Que significa, afinal
de contas, privatizar algo? É, certamente, bem mais do que
transformar algo em “atividade econômica”, vender patrimônio
“público” (estatal, a bem da verdade): trata-se de retirar
um bem comum da esfera coletiva de deliberação para inseri-lo em um
regime despótico, isto é, em um sistema de regras e princípios no
qual uma lógica transcendental determina o que será usado e
desusado, por quem e como. De certa forma, o funcionamento de nossas
velhas empresas estatais, já era uma forma de privatização (ao
menos, avant la lettre), pois instituia uma forma de produção e
circulação alheia às demandas imanentes da coletividade,
simplesmente inalcançável pelos reles mortais (isto é, nós).
Como lembramos,
invocando Agamben, em
outra ocasião, o nascedouro da ordem privada é do mundo
antigo, quando a casa (a oikia de “economia”) era o local por
excelência da produção, na qual um dono (de dominus, ou despotes
na heláde) ordenava servos, escravos e sua própria família de
maneira absolutamente vertical. A ordem pública era exterior à Casa
na qual ocorria a circulação da produção, os contratos, e na qual
os donos, por força das contingências, eram equiparados na forma de
“cidadãos”.
O advento do
Capitalismo marcou uma (con)fusão dos dois espaços na forma da
economia política. Mas público e privado sempre marcaram dois
fatores dialeticamente interligados. A esfera privada só existe
porque a esfera pública lhe autoriza, por meio do estatuto conferido
pelo instituto jurídico do domínio, enquanto a esfera pública se
realiza por meio da existência fática das entidades privadas. Para
lembrar Negri, o que escapa ao público-privado é o comum, isto é,
o reconhecimento do contiguidade imanente entre as casas e a cidade,
a própria plenitude da vida e do desejo.
Os rearranjos da
dialética público-privado que marcam as mudanças no Estado
brasileiro nas últimas décadas, de Capitalismo de Estado para
Capitalismo Neoliberal, são facilmente explicáveis: a introjeção
da noção atual de democracia na máquina estatal local, por força
dos levantes multitudinários brasileiros dos anos 70, trouxeram a
possibilidade da reivindicação de uso comum das empresas estatais,
as quais precisam ser liquidadas para, no âmbito de mercado, estarem
apartadas da “política”, ou da política que desinteressa a
classe dominante.

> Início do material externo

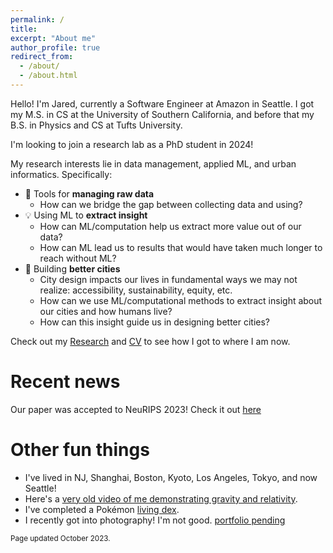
 ```yaml
---
permalink: /
title: 
excerpt: "About me"
author_profile: true
redirect_from: 
  - /about/
  - /about.html
---
```


Hello! I'm Jared, currently a Software Engineer at Amazon in Seattle. I got my M.S. in CS at the University of Southern California, and before that my B.S. in Physics and CS at Tufts University.

I'm looking to join a research lab as a PhD student in 2024!

My research interests lie in data management, applied ML, and urban informatics. Specifically:
  * 📝 Tools for **managing raw data**
      * How can we bridge the gap between collecting data and using?
  * 💡 Using ML to **extract insight**
      * How can ML/computation help us extract more value out of our data?
      * How can ML lead us to results that would have taken much longer to reach without ML?
  * 🚞 Building **better cities**
      * City design impacts our lives in fundamental ways we may not realize: accessibility, sustainability, equity, etc.
      * How can we use ML/computational methods to extract insight about our cities and how humans live?
      * How can this insight guide us in designing better cities?

Check out my [Research](/research/) and [CV](/cv_file/hwang_CV.pdf) to see how I got to where I am now.

Recent news
======

Our paper was accepted to NeuRIPS 2023! Check it out [here](/publications/)


Other fun things
======
* I've lived in NJ, Shanghai, Boston, Kyoto, Los Angeles, Tokyo, and now Seattle! 
* Here's a [very old video of me demonstrating gravity and relativity](https://youtu.be/M-kAljSDzYI).
* I've completed a Pokémon [living dex](https://bulbapedia.bulbagarden.net/wiki/Living_Pok%C3%A9dex).
* I recently got into photography! I'm not good. [portfolio pending](https://jared-hwang.github.io/)


<sub>Page updated October 2023.</sub>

A defesa de um capital estatal e nacional, atende
apenas uma casta de burocratas e\ou uma burguesia nacional. A defesa
de um capital privado e internacional, por seu turno, há de
favorecer outro tipo de matilha. Mas os oprimidos, em uma situação
e na outra, serão sempre os mesmos.
O leilão em questão,
é verdade, trouxe dinheiro rápido e fácil para o Estado
brasileiro, o que servirá para ele financiar, realizando, assim, os
ditâmes de seus credores gerais e, sobretudo, para satisfazer a
particular estirpe dos especuladores da Petrobrás. Em uma política
de boa vizinhança, o desejo dos acionistas de receber mais pelo
combustível será realizado, enquanto preços se manterão estáveis
para os reles mortais graças ao emprego de uma ainda desconhecida
quantia de dinheiro público recompando o valor extra.
Algo há de sobrar para
o investimento no welfare, tão old-fashioned, idealizado pela
esquerda de Estado, mas estaremos mais distantes de qualquer
deliberação sobre os negócios do petróleo -- inclusive sobre seus
usos e desusos como matriz energética, em tempos de esgotamento
ambiental: a pretensa construção do bem-estar social às custas,
ironicamente, de uma fonte de energia suja terá, no entanto,
caminhos mais tortuosos do que se supunha, uma vez que o emprego de
seus recursos econômicos nos serviços públicos será, pelo visto,
mitigada. Por outro lado, a direita partidária talvez deseje até
menos do que isso, inclusive porque o discurso ambiental só entra em
seu léxico à la Bardot, isto é, como uma construção esotérica
na qual da defesa de ursos polares chegamos à suspensão dos
direitos humanos dos muçulmanos globais.
O custo maior do Leilão
de Libra, no entanto, ficará por conta do impacto
simbólico-político, tão incontornável e insustentável que mais
parece uma tentativa deliberada de aprofundar esta crise que já
chega às raias da loucura. A imagem de um grande consenso político,
de uma enorme centro-direita indiferente, garantida à base da
baioneta, edifica-se como a realidade desesperadora de uma geração
inteira de jovens. Indigno e desnecessário para uma presidenta que,
em seus melhores anos, sofreu o que sofreu na pele.